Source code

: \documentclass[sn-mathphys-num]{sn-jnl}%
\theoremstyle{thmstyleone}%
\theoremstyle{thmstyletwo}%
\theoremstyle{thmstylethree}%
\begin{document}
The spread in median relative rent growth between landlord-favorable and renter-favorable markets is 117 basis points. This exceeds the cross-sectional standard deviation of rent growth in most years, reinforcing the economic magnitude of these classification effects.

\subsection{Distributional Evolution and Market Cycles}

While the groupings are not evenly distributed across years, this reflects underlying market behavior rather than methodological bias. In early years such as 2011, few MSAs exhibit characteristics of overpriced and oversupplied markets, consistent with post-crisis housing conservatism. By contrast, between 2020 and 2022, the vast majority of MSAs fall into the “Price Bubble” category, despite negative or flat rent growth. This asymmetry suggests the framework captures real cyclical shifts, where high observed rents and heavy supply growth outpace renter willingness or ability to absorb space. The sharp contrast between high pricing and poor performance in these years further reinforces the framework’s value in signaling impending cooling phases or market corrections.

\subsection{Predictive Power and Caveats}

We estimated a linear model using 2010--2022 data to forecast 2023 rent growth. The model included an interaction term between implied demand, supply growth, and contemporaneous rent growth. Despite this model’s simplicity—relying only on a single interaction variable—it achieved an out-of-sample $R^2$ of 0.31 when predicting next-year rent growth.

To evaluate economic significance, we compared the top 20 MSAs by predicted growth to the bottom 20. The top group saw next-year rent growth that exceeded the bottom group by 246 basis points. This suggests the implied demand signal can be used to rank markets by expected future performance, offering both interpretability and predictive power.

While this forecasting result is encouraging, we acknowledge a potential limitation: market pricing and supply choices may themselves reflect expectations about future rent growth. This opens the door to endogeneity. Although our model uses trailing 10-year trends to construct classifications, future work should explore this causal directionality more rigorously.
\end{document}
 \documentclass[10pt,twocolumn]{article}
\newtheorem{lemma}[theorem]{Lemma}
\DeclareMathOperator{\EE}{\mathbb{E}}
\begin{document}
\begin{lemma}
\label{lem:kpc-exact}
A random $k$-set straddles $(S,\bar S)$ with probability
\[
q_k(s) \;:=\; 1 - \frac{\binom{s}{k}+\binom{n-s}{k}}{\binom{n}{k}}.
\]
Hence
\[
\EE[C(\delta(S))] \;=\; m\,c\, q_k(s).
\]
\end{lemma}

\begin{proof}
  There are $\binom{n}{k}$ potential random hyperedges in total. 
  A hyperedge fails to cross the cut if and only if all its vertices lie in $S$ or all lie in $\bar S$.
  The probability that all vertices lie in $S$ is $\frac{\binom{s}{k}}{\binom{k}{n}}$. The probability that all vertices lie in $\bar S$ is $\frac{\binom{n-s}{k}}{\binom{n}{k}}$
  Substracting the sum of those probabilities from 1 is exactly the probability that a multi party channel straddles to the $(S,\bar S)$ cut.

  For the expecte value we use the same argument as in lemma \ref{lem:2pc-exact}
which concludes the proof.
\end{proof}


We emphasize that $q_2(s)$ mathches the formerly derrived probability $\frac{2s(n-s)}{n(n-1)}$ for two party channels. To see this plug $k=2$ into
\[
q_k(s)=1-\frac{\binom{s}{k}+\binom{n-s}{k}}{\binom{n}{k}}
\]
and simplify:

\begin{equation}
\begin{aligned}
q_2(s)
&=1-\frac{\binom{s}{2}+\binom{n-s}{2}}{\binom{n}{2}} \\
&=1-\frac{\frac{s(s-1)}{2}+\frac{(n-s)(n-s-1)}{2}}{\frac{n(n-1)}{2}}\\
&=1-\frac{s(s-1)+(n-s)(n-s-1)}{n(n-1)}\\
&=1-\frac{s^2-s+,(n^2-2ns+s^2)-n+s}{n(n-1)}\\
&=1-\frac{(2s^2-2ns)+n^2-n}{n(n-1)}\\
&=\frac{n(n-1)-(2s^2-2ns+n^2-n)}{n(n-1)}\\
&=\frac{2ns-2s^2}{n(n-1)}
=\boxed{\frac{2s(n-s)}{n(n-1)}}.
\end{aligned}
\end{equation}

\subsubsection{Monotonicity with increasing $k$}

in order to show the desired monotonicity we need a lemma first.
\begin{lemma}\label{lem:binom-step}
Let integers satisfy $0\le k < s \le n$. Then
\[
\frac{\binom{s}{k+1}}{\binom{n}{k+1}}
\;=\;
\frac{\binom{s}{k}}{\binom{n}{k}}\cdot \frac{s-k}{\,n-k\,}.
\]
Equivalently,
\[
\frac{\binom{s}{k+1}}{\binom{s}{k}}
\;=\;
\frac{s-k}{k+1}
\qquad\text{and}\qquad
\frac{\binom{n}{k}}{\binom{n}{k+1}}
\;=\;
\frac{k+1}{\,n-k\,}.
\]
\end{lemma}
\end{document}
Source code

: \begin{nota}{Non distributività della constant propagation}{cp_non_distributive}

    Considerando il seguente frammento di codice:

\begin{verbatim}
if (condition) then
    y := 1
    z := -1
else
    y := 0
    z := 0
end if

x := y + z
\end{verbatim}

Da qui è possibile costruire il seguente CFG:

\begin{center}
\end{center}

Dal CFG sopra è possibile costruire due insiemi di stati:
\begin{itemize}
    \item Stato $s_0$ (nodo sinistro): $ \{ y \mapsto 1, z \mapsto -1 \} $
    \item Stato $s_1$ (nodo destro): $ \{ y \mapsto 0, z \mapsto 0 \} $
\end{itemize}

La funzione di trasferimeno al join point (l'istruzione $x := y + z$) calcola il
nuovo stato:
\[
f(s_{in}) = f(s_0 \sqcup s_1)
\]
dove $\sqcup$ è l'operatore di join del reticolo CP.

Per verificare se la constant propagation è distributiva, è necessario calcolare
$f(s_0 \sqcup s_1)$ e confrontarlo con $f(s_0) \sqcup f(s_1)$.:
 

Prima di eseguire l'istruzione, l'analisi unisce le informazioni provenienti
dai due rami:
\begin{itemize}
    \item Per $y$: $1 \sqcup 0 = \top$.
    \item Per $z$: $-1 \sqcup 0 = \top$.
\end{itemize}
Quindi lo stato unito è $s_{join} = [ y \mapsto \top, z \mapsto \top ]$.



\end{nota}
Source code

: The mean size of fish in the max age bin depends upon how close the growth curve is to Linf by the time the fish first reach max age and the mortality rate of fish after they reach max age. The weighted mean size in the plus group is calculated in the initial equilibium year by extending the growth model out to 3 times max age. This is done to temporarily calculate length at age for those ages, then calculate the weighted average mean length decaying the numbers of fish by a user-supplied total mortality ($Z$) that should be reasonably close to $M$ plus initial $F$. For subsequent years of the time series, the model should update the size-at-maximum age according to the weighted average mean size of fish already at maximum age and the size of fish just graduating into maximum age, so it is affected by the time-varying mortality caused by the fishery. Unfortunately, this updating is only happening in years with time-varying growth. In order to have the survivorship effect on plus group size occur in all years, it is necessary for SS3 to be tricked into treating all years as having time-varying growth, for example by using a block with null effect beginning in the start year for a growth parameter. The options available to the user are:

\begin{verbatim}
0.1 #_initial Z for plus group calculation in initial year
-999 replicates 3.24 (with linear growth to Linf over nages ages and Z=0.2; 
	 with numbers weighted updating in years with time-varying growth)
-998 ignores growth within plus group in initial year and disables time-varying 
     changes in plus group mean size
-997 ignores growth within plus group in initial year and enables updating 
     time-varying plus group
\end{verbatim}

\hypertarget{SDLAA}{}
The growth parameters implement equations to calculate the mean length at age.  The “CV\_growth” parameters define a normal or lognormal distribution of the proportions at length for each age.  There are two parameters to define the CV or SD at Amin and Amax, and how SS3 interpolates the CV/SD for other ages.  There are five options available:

________________________________________

[WHAT TO PRODUCE] Each record above should be retyped in full, exactly as shown.

[WRITTEN RESPONSE]
Source code

: \documentclass[sn-mathphys-num]{sn-jnl}%
\theoremstyle{thmstyleone}%
\theoremstyle{thmstyletwo}%
\theoremstyle{thmstylethree}%
\begin{document}
The spread in median relative rent growth between landlord-favorable and renter-favorable markets is 117 basis points. This exceeds the cross-sectional standard deviation of rent growth in most years, reinforcing the economic magnitude of these classification effects.

\subsection{Distributional Evolution and Market Cycles}

While the groupings are not evenly distributed across years, this reflects underlying market behavior rather than methodological bias. In early years such as 2011, few MSAs exhibit characteristics of overpriced and oversupplied markets, consistent with post-crisis housing conservatism. By contrast, between 2020 and 2022, the vast majority of MSAs fall into the “Price Bubble” category, despite negative or flat rent growth. This asymmetry suggests the framework captures real cyclical shifts, where high observed rents and heavy supply growth outpace renter willingness or ability to absorb space. The sharp contrast between high pricing and poor performance in these years further reinforces the framework’s value in signaling impending cooling phases or market corrections.

\subsection{Predictive Power and Caveats}

We estimated a linear model using 2010--2022 data to forecast 2023 rent growth. The model included an interaction term between implied demand, supply growth, and contemporaneous rent growth. Despite this model’s simplicity—relying only on a single interaction variable—it achieved an out-of-sample $R^2$ of 0.31 when predicting next-year rent growth.

To evaluate economic significance, we compared the top 20 MSAs by predicted growth to the bottom 20. The top group saw next-year rent growth that exceeded the bottom group by 246 basis points. This suggests the implied demand signal can be used to rank markets by expected future performance, offering both interpretability and predictive power.

While this forecasting result is encouraging, we acknowledge a potential limitation: market pricing and supply choices may themselves reflect expectations about future rent growth. This opens the door to endogeneity. Although our model uses trailing 10-year trends to construct classifications, future work should explore this causal directionality more rigorously.
\end{document}
 \documentclass[10pt,twocolumn]{article}
\newtheorem{lemma}[theorem]{Lemma}
\DeclareMathOperator{\EE}{\mathbb{E}}
\begin{document}
\begin{lemma}
\label{lem:kpc-exact}
A random $k$-set straddles $(S,\bar S)$ with probability
\[
q_k(s) \;:=\; 1 - \frac{\binom{s}{k}+\binom{n-s}{k}}{\binom{n}{k}}.
\]
Hence
\[
\EE[C(\delta(S))] \;=\; m\,c\, q_k(s).
\]
\end{lemma}

\begin{proof}
  There are $\binom{n}{k}$ potential random hyperedges in total. 
  A hyperedge fails to cross the cut if and only if all its vertices lie in $S$ or all lie in $\bar S$.
  The probability that all vertices lie in $S$ is $\frac{\binom{s}{k}}{\binom{k}{n}}$. The probability that all vertices lie in $\bar S$ is $\frac{\binom{n-s}{k}}{\binom{n}{k}}$
  Substracting the sum of those probabilities from 1 is exactly the probability that a multi party channel straddles to the $(S,\bar S)$ cut.

  For the expecte value we use the same argument as in lemma \ref{lem:2pc-exact}
which concludes the proof.
\end{proof}


We emphasize that $q_2(s)$ mathches the formerly derrived probability $\frac{2s(n-s)}{n(n-1)}$ for two party channels. To see this plug $k=2$ into
\[
q_k(s)=1-\frac{\binom{s}{k}+\binom{n-s}{k}}{\binom{n}{k}}
\]
and simplify:

\begin{equation}
\begin{aligned}
q_2(s)
&=1-\frac{\binom{s}{2}+\binom{n-s}{2}}{\binom{n}{2}} \\
&=1-\frac{\frac{s(s-1)}{2}+\frac{(n-s)(n-s-1)}{2}}{\frac{n(n-1)}{2}}\\
&=1-\frac{s(s-1)+(n-s)(n-s-1)}{n(n-1)}\\
&=1-\frac{s^2-s+,(n^2-2ns+s^2)-n+s}{n(n-1)}\\
&=1-\frac{(2s^2-2ns)+n^2-n}{n(n-1)}\\
&=\frac{n(n-1)-(2s^2-2ns+n^2-n)}{n(n-1)}\\
&=\frac{2ns-2s^2}{n(n-1)}
=\boxed{\frac{2s(n-s)}{n(n-1)}}.
\end{aligned}
\end{equation}

\subsubsection{Monotonicity with increasing $k$}

in order to show the desired monotonicity we need a lemma first.
\begin{lemma}\label{lem:binom-step}
Let integers satisfy $0\le k < s \le n$. Then
\[
\frac{\binom{s}{k+1}}{\binom{n}{k+1}}
\;=\;
\frac{\binom{s}{k}}{\binom{n}{k}}\cdot \frac{s-k}{\,n-k\,}.
\]
Equivalently,
\[
\frac{\binom{s}{k+1}}{\binom{s}{k}}
\;=\;
\frac{s-k}{k+1}
\qquad\text{and}\qquad
\frac{\binom{n}{k}}{\binom{n}{k+1}}
\;=\;
\frac{k+1}{\,n-k\,}.
\]
\end{lemma}
\end{document}
Source code

: \begin{nota}{Non distributività della constant propagation}{cp_non_distributive}

    Considerando il seguente frammento di codice:

\begin{verbatim}
if (condition) then
    y := 1
    z := -1
else
    y := 0
    z := 0
end if

x := y + z
\end{verbatim}

Da qui è possibile costruire il seguente CFG:

\begin{center}
\end{center}

Dal CFG sopra è possibile costruire due insiemi di stati:
\begin{itemize}
    \item Stato $s_0$ (nodo sinistro): $ \{ y \mapsto 1, z \mapsto -1 \} $
    \item Stato $s_1$ (nodo destro): $ \{ y \mapsto 0, z \mapsto 0 \} $
\end{itemize}

La funzione di trasferimeno al join point (l'istruzione $x := y + z$) calcola il
nuovo stato:
\[
f(s_{in}) = f(s_0 \sqcup s_1)
\]
dove $\sqcup$ è l'operatore di join del reticolo CP.

Per verificare se la constant propagation è distributiva, è necessario calcolare
$f(s_0 \sqcup s_1)$ e confrontarlo con $f(s_0) \sqcup f(s_1)$.:
 

Prima di eseguire l'istruzione, l'analisi unisce le informazioni provenienti
dai due rami:
\begin{itemize}
    \item Per $y$: $1 \sqcup 0 = \top$.
    \item Per $z$: $-1 \sqcup 0 = \top$.
\end{itemize}
Quindi lo stato unito è $s_{join} = [ y \mapsto \top, z \mapsto \top ]$.



\end{nota}
Source code

: The mean size of fish in the max age bin depends upon how close the growth curve is to Linf by the time the fish first reach max age and the mortality rate of fish after they reach max age. The weighted mean size in the plus group is calculated in the initial equilibium year by extending the growth model out to 3 times max age. This is done to temporarily calculate length at age for those ages, then calculate the weighted average mean length decaying the numbers of fish by a user-supplied total mortality ($Z$) that should be reasonably close to $M$ plus initial $F$. For subsequent years of the time series, the model should update the size-at-maximum age according to the weighted average mean size of fish already at maximum age and the size of fish just graduating into maximum age, so it is affected by the time-varying mortality caused by the fishery. Unfortunately, this updating is only happening in years with time-varying growth. In order to have the survivorship effect on plus group size occur in all years, it is necessary for SS3 to be tricked into treating all years as having time-varying growth, for example by using a block with null effect beginning in the start year for a growth parameter. The options available to the user are:

\begin{verbatim}
0.1 #_initial Z for plus group calculation in initial year
-999 replicates 3.24 (with linear growth to Linf over nages ages and Z=0.2; 
	 with numbers weighted updating in years with time-varying growth)
-998 ignores growth within plus group in initial year and disables time-varying 
     changes in plus group mean size
-997 ignores growth within plus group in initial year and enables updating 
     time-varying plus group
\end{verbatim}

\hypertarget{SDLAA}{}
The growth parameters implement equations to calculate the mean length at age.  The “CV\_growth” parameters define a normal or lognormal distribution of the proportions at length for each age.  There are two parameters to define the CV or SD at Amin and Amax, and how SS3 interpolates the CV/SD for other ages.  There are five options available:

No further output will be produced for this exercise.